• _What this task involves_: Copy exactly, and only, the lines from the line containing "Christine & 4 \\" through the last line of the records below, both included.

• _Stored items from a collection_:
========

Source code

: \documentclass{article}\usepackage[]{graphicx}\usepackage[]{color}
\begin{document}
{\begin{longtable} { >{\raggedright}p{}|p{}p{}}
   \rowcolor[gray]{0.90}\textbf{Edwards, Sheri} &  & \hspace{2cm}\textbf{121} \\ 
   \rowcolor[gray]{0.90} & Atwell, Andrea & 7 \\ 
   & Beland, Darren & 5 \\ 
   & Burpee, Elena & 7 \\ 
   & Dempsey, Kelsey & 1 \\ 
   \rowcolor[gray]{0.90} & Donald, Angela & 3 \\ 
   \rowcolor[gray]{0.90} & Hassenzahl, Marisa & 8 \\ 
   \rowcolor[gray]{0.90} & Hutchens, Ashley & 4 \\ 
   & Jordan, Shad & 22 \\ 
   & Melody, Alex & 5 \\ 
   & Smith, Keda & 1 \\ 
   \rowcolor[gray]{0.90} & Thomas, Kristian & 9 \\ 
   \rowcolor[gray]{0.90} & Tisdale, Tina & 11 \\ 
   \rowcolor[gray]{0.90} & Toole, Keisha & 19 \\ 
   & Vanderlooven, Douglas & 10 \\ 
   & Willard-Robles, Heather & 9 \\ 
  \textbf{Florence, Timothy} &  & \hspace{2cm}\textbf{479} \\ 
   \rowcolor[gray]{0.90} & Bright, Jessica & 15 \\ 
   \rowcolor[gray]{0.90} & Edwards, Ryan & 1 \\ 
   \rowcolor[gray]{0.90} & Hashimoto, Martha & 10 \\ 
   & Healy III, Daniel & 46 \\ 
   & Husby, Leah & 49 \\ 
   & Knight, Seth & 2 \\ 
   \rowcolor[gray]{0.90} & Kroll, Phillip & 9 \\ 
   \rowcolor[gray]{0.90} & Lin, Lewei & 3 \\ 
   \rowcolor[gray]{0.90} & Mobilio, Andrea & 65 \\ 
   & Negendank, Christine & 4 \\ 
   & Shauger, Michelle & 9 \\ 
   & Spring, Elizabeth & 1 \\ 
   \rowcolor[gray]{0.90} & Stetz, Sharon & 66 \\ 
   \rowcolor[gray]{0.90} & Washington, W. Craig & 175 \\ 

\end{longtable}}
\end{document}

========

• _Exercise solution_:
   & Negendank, Christine & 4 \\ 
   & Shauger, Michelle & 9 \\ 
   & Spring, Elizabeth & 1 \\ 
   \rowcolor[gray]{0.90} & Stetz, Sharon & 66 \\ 
   \rowcolor[gray]{0.90} & Washington, W. Craig & 175 \\ 

\end{longtable}}
\end{document}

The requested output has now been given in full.